The "feminine protection"-sport connection is actually quite venerable, dating back at least to the 1960s. The marvelous online Museum of Menstruation and Women's Health (MUM.org; my name is misspelled there, too) reproduces a 1982 Stayfree pad ad featuring gymnast Cathy Rigby; a few years later, Mary Lou Retton hawked "petal soft" Tampax. (Only Rigby is depicted in crotch-centric action.) Tampon manufacturers, eager to deflect attention from their product's bizarre reputation as a deflowerer of virgins (a myth fomented largely by the Catholic Church), often touted "active lifestyle" as their product's main benefit.

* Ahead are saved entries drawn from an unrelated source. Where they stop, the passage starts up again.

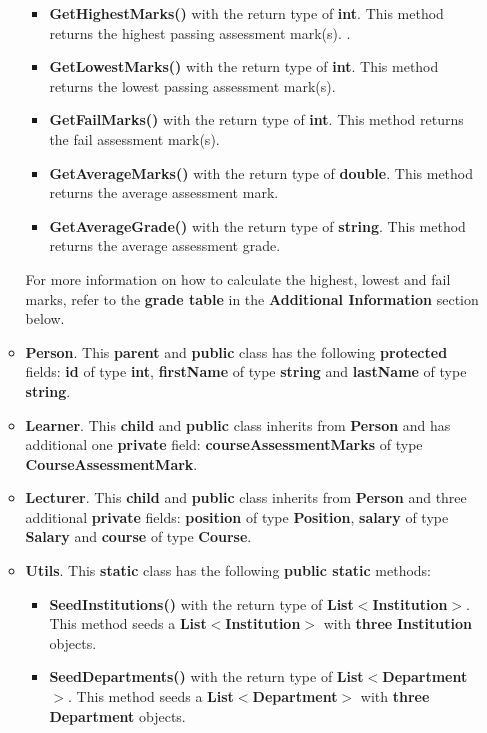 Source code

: \documentclass{article}
\begin{document}
\begin{itemize}
\begin{itemize}
\begin{itemize}
            \item \textbf{GetHighestMarks()} with the return type of \textbf{int}. This method returns the highest passing assessment mark(s). .
            \item \textbf{GetLowestMarks()} with the return type of \textbf{int}. This method returns the lowest passing assessment mark(s). 
            \item \textbf{GetFailMarks()} with the return type of \textbf{int}. This method returns the fail assessment mark(s).
            \item \textbf{GetAverageMarks()} with the return type of \textbf{double}. This method returns the average assessment mark.
            \item \textbf{GetAverageGrade()} with the return type of \textbf{string}. This method returns the average assessment grade.
        \end{itemize}
        For more information on how to calculate the highest, lowest and fail marks, refer to the \textbf{grade table} in the \textbf{Additional Information} section below.
        \item \textbf{Person}. This \textbf{parent} and \textbf{public} class has the following \textbf{protected} fields: \textbf{id} of type \textbf{int}, \textbf{firstName} of type \textbf{string} and \textbf{lastName} of type \textbf{string}.
        \item \textbf{Learner}. This \textbf{child} and \textbf{public} class inherits from \textbf{Person} and has additional one \textbf{private} field: \textbf{courseAssessmentMarks} of type \textbf{CourseAssessmentMark}.
        \item \textbf{Lecturer}. This \textbf{child} and \textbf{public} class inherits from \textbf{Person} and three additional \textbf{private} fields: \textbf{position} of type \textbf{Position}, \textbf{salary} of type \textbf{Salary} and \textbf{course} of type \textbf{Course}.
        \item \textbf{Utils}. This \textbf{static} class has the following \textbf{public static} methods:
        \begin{itemize}
            \item \textbf{SeedInstitutions()} with the return type of \textbf{List$<$Institution$>$}. This method seeds a \textbf{List$<$Institution$>$} with \textbf{three} \textbf{Institution} objects.
            \item \textbf{SeedDepartments()} with the return type of \textbf{List$<$Department$>$}. This method seeds a \textbf{List$<$Department$>$} with \textbf{three} \textbf{Department} objects.

\end{itemize}
\end{itemize}
\end{itemize}
\end{document}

Tampon package graphics drove home the sporting message--and inspired the following ancient joke, which I've copied from the MUM site:
Three boys are sitting on the stoop on a summer's afternoon. One of their fathers, exasperated that the kids are just sitting around, gives them five bucks and tells them to go amuse themselves. As they walk down Main Street they debate what they should do with the money. Should they buy a deck of cards? A football? Play in the arcade? "Wait a sec!" says one of the boys as he runs into the drug store. "Wait here!" A few minutes later he comes out with a package of tampons. "You idiot!" his friends shout. "We were going to have some fun. What are we going to do with those?"
"Look what it says right here on the box," the boy replies: "You can go horseback riding, you can go swimming..."
(Yes, that's carefree girl Cheryl Tiegs up in the left-hand corner, in an early-1970s ad for Carefree tampons. Hat tip to Museum of Menstruation.)





That was a lot of tampon information. I feel so fresh after reading that. Thanks!